Dichter

[246] Dichter.

Mit diesem Namen möchten wir nicht gerne ohne Unterschied alle diejenigen beehren, welche in gebundener Rede geschrieben, oder Verse gemacht haben,


–– Neque enim concludere versum

Dixeris esse satis1


Denn gemeine Gedanken oder Erzählungen in Versen vortragen, macht so wenig den Dichter aus, als die gemeine Sprache reden, einen Redner macht. Man muß aller Urtheilskraft über Gegenstände des Geschmaks beraubet seyn, um sich einbilden zu können, daß gemeine und alltägliche Gedanken durch die Einkleidung in Verse eine schönere Rede machen, als wenn sie nach der gemeinen Art vorgetragen wären; da vielmehr das Gegentheil geschieht. Eine ausserordentliche Sprache, wie die Sprache des Dichters ist, der in Versen spricht, erfodert nothwendig auch ausserordentliche Gedanken, oder Empfindungen, aus denen man begreifen kann, warum die gemeine Art der Rede verlassen worden.

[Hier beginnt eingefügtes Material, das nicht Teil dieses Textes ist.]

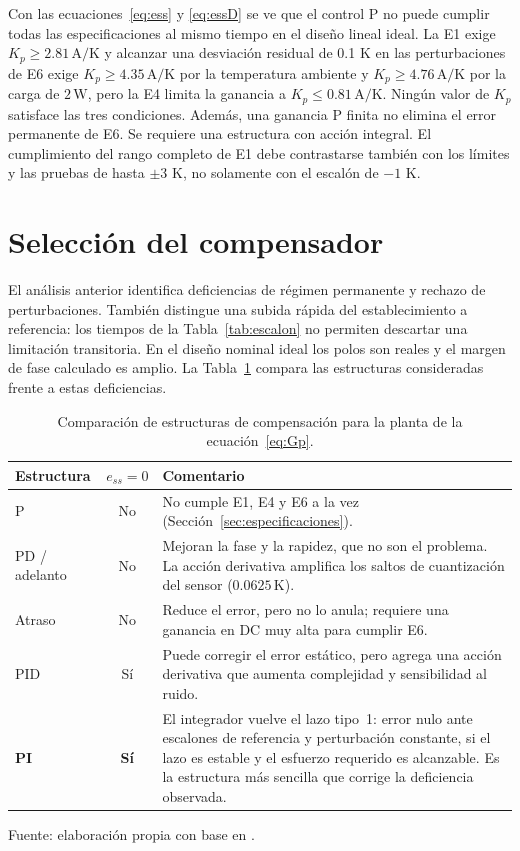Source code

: \documentclass[journal,twocolumn]{IEEEtran}
\begin{document}
Con las ecuaciones~\eqref{eq:ess} y \eqref{eq:essD} se ve que el control P no puede cumplir todas las especificaciones al mismo tiempo en el diseño lineal ideal. La E1 exige $K_p\ge2.81\,\mathrm{A/K}$ y alcanzar una desviación residual de 0.1 K en las perturbaciones de E6 exige $K_p\ge4.35\,\mathrm{A/K}$ por la temperatura ambiente y $K_p\ge4.76\,\mathrm{A/K}$ por la carga de $2\,\mathrm W$, pero la E4 limita la ganancia a $K_p\le0.81\,\mathrm{A/K}$. Ningún valor de $K_p$ satisface las tres condiciones. Además, una ganancia P finita no elimina el error permanente de E6. Se requiere una estructura con acción integral. El cumplimiento del rango completo de E1 debe contrastarse también con los límites y las pruebas de hasta $\pm3$ K, no solamente con el escalón de $-1$ K.

\section{Selección del compensador}\label{sec:seleccion}
El análisis anterior identifica deficiencias de régimen permanente y rechazo de perturbaciones. También distingue una subida rápida del establecimiento a referencia: los tiempos de la Tabla~\ref{tab:escalon} no permiten descartar una limitación transitoria. En el diseño nominal ideal los polos son reales y el margen de fase calculado es amplio. La Tabla~\ref{tab:seleccion} compara las estructuras consideradas frente a estas deficiencias.

\begin{table}[!tbp]\centering
\caption{Comparación de estructuras de compensación para la planta de la ecuación~\eqref{eq:Gp}.}\label{tab:seleccion}
{\footnotesize\setlength{\tabcolsep}{3pt}\renewcommand{\arraystretch}{1.15}
\begin{tabularx}{\columnwidth}{lc>{\raggedright\arraybackslash}X}\toprule
Estructura & $e_{ss}=0$ & Comentario\\\midrule
P & No & No cumple E1, E4 y E6 a la vez (Sección~\ref{sec:especificaciones}).\\
PD / adelanto & No & Mejoran la fase y la rapidez, que no son el problema. La acción derivativa amplifica los saltos de cuantización del sensor ($0.0625\,\mathrm K$).\\
Atraso & No & Reduce el error, pero no lo anula; requiere una ganancia en DC muy alta para cumplir E6.\\
PID & Sí & Puede corregir el error estático, pero agrega una acción derivativa que aumenta complejidad y sensibilidad al ruido.\\
\textbf{PI} & \textbf{Sí} & El integrador vuelve el lazo tipo~1: error nulo ante escalones de referencia y perturbación constante, si el lazo es estable y el esfuerzo requerido es alcanzable. Es la estructura más sencilla que corrige la deficiencia observada.\\\bottomrule
\end{tabularx}}
\par\smallskip\footnotesize Fuente: elaboración propia con base en \cite{ogata}.
\end{table}
\end{document}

Man muß demnach den Charakter des Dichters nicht in der Kunst suchen, die Rede durch wolabgemessene und wolklingende Verse fortzuführen, sondern in dem Vermögen den Geist und das Gemüth durch Vorstellungen, die einen ganz ausserordentlichen Gang der Rede erfodern, zu reizen. »Die Worte und Syllaben in gewisse Gesetze zu dringen, und Verse zu schreiben, sagt Opitz, ist das allerwenigste, was in einem Poeten zu suchen ist. Er muß έυ-Φαντασιωτατος von sinnreichen Einfällen und Erfindungen seyn, muß ein grosses unverzagtes Gemüth haben, muß hohe Sachen bey sich erdenken können, soll anders seine Rede eine Art kriegen, und von der Erde empor steigen.«2 Eben diese Foderungen macht Horaz, der nur den einen Dichter nennt,


Ingenium cui sit, cui mens divinior, atque os magna sonaturum.3


Einmal die gebundene Rede, die gewöhnliche Sprache der Dichter, hat etwas so ausserordentliches und enthusiastisches, daß man sie die Sprache der Götter genennt hat: deswegen sie auch eine ausserordentliche Veranlasung haben muß, welche ohne Zweifel in dem Genie und Charakter des Dichters zu suchen ist. Es scheinet, daß einerley Lage des Gemüthes Tanz, Musik, Gesang und Poesie hervorgebracht habe. Wir werden also auf die Entdekung des poetischen Genies geleitet werden, wenn wir den wahrscheinlichen Ursprung dieser Künste vor Augen haben.4 Wir werden daraus abnehmen können, wie die poetische Sprache und die Lust in abgemessenen Versen zu sprechen, und aus der Rede einen Gesang zu machen, hat entstehen können. Will man den Ursprung jener drey verschwisterten Künste begreifen, so muß man annehmen, daß in dem Gemüth Empfindungen oder Vorstellungen vorhanden seyn, die entweder durch ihre Heftigkeit, oder durch einen sanften, aber die ganze Seele einnehmenden Zwang, oder durch ihre religiose oder politische Grösse, sich des Gemüthes so bemächtigen, daß es in eine heftige oder sanfte Schwermerey geräth, in welcher die Gedanken und Empfindungen unaufhaltbar durch die Rede heraus ströhmen. Wer auf diese Weise von Gegenständen gerührt wird, und zugleich [246] ein zartes Gefühl für abgemessene Bewegung hat, die in der Musik den Takt und den Rythmus ausmacht, der ist der Mensch, den die Natur zum Dichter gebildet hat.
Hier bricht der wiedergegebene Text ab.